→ **What you should do**: Search the entries below for the string "align" and copy the lines that hold it.

→ **Records provided**:
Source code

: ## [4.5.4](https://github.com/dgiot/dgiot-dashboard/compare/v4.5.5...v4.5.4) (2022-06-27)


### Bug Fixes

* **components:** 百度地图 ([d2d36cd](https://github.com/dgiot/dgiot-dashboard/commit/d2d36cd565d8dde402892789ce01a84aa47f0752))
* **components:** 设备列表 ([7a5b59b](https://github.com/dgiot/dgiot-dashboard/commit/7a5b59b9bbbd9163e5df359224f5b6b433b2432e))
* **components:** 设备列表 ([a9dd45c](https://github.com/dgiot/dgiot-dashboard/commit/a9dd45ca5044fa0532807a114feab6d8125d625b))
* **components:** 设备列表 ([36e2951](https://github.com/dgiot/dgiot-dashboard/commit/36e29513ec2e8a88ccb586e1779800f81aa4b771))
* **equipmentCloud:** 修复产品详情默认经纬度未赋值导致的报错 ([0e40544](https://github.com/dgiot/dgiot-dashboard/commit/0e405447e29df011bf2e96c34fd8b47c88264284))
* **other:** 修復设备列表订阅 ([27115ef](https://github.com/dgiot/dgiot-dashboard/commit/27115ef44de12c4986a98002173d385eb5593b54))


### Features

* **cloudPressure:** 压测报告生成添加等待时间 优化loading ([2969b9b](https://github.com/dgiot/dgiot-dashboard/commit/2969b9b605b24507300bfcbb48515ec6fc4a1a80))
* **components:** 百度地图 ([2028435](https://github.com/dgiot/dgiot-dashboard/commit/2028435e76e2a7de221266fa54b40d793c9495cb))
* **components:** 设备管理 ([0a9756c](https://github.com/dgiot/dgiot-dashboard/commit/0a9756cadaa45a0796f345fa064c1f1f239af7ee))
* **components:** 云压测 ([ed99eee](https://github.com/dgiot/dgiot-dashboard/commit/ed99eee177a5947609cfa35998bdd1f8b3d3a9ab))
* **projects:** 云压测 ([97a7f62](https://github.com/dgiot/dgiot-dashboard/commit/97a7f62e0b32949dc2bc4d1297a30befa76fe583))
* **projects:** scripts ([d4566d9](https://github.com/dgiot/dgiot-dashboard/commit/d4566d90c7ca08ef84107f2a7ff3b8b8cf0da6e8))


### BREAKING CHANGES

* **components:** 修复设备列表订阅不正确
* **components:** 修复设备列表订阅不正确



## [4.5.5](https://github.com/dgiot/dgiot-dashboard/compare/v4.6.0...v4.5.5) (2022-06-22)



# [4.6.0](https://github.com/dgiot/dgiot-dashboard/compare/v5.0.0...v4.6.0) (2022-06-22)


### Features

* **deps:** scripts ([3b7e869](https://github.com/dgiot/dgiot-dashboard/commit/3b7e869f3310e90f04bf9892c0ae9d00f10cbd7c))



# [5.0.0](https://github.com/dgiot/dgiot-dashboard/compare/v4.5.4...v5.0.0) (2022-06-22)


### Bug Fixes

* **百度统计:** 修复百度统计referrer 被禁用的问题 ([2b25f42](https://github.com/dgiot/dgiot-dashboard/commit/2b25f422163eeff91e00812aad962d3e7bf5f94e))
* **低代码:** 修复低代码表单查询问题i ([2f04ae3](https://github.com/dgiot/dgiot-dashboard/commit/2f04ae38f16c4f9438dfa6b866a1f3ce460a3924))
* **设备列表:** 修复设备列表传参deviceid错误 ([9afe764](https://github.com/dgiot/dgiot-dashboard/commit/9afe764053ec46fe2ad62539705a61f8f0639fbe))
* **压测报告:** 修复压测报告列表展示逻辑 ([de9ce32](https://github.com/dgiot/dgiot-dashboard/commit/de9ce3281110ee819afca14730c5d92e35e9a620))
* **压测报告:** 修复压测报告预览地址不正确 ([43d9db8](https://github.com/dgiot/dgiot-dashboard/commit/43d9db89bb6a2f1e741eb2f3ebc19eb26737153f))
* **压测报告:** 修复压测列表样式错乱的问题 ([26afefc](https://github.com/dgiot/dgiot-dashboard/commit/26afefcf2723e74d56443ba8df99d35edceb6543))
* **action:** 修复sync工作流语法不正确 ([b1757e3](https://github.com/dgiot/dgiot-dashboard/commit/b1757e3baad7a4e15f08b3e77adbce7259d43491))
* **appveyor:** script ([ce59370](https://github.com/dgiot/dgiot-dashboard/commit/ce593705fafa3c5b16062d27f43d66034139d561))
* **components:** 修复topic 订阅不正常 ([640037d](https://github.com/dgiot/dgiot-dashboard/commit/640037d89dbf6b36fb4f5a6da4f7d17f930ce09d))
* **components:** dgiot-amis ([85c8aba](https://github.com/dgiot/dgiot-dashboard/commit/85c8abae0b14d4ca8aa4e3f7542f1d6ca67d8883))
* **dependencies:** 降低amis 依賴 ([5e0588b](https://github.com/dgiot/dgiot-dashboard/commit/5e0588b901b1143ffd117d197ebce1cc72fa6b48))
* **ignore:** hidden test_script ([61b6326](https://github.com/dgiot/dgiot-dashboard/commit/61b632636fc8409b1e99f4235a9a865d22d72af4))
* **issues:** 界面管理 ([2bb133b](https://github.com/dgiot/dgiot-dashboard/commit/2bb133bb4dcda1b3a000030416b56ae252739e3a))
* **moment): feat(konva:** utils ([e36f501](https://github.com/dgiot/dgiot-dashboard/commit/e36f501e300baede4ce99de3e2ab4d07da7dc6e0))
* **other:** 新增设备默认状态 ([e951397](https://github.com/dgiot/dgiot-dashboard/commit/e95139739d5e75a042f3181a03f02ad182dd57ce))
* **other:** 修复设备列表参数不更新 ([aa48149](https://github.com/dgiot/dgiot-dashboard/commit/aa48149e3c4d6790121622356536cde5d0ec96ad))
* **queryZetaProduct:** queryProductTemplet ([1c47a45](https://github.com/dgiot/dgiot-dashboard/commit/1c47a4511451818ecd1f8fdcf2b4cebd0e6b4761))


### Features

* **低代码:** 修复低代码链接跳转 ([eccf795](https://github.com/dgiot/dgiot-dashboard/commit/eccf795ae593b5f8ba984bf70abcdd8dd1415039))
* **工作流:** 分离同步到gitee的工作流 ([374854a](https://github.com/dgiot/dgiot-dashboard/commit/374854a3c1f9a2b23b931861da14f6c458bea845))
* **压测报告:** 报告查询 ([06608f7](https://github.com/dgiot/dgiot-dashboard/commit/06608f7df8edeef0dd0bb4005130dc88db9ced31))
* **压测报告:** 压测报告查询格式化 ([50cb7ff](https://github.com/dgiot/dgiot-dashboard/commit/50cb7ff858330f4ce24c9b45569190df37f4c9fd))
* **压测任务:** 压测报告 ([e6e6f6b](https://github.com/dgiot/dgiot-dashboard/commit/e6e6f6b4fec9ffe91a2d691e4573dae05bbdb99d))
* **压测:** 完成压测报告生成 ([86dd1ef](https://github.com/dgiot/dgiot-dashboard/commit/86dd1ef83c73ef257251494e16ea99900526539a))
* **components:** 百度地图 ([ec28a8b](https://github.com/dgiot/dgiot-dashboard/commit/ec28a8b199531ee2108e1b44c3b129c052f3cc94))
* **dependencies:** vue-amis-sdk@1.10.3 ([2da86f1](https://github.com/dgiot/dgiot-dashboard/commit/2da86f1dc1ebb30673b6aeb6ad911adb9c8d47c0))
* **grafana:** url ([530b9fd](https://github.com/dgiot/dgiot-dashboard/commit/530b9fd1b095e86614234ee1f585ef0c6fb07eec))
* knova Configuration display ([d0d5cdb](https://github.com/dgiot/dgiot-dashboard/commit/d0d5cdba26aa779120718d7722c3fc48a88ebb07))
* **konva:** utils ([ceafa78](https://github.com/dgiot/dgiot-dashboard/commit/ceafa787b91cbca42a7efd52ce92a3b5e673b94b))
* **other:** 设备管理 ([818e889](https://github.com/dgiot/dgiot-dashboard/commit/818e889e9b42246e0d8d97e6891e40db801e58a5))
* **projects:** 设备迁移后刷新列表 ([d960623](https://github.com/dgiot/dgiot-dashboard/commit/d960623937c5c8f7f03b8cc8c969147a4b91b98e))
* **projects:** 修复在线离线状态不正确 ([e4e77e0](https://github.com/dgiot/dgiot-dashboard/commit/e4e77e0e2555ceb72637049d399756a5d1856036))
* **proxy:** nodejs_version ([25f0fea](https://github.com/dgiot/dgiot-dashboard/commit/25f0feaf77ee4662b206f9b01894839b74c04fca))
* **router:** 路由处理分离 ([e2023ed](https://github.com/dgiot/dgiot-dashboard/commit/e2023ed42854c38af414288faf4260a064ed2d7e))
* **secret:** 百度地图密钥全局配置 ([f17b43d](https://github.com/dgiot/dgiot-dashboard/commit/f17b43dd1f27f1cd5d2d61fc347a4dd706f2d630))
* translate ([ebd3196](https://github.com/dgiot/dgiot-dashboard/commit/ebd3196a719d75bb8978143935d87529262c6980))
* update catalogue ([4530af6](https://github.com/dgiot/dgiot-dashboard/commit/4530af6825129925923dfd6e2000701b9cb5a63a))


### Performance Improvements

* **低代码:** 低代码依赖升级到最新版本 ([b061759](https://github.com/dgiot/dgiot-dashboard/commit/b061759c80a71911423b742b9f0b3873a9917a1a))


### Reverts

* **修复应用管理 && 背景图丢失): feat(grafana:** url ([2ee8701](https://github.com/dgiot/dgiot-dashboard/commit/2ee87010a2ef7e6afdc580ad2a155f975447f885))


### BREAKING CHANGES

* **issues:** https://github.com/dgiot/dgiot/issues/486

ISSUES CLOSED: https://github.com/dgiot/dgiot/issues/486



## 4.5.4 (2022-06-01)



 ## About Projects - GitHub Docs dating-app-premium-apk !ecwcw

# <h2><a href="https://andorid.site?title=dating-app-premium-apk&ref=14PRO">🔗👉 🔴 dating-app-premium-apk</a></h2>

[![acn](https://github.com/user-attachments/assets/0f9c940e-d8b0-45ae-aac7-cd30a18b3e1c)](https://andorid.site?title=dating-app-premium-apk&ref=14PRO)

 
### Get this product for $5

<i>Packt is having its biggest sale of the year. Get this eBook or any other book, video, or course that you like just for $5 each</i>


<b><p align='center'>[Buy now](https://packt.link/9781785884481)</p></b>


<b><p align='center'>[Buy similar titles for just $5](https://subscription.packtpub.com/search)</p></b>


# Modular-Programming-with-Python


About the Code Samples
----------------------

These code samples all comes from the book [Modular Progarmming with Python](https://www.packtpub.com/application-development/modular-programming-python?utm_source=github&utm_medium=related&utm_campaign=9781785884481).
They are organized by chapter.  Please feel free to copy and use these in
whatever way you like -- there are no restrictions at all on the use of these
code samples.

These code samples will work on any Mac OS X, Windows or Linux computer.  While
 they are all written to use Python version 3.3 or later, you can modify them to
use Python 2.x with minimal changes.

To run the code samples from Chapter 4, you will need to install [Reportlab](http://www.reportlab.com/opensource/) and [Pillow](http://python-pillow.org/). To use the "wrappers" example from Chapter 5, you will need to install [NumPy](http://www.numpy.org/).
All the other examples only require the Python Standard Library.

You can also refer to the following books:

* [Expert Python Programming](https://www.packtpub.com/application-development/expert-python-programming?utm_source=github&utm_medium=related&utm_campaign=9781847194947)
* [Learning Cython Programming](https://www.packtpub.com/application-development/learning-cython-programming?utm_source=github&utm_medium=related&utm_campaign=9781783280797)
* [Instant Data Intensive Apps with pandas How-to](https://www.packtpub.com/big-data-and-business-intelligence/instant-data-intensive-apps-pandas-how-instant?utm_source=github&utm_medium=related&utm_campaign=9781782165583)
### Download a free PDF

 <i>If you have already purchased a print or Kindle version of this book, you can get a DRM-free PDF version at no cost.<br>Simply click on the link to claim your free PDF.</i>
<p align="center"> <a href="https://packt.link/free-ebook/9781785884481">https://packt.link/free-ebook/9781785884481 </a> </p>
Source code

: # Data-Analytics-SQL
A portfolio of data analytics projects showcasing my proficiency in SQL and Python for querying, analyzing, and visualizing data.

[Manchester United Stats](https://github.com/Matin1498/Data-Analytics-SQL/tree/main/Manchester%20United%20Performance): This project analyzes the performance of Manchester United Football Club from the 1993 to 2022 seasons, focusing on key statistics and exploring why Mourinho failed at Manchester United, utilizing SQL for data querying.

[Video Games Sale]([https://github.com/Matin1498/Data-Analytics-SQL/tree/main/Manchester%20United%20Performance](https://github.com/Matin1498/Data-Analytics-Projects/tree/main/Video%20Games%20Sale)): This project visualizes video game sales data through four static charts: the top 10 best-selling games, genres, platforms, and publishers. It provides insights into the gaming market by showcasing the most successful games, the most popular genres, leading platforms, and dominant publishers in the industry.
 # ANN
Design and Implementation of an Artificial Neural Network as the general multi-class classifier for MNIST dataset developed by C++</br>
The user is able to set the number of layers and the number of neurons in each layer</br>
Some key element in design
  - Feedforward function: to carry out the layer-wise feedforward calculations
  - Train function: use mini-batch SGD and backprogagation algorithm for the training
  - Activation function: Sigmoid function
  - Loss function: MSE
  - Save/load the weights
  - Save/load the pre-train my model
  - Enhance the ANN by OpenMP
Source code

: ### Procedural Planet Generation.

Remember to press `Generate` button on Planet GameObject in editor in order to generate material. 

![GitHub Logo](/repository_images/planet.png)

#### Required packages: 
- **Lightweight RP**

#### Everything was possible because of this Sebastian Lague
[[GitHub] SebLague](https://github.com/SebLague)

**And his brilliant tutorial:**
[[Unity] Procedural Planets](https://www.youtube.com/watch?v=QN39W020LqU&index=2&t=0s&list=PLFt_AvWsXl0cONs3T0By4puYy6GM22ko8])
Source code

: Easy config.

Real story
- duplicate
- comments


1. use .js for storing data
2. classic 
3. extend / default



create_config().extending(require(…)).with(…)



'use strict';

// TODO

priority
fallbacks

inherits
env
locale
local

→ **Output**:
<b><p align='center'>[Buy now](https://packt.link/9781785884481)</p></b>
<b><p align='center'>[Buy similar titles for just $5](https://subscription.packtpub.com/search)</p></b>
<p align="center"> <a href="https://packt.link/free-ebook/9781785884481">https://packt.link/free-ebook/9781785884481 </a> </p>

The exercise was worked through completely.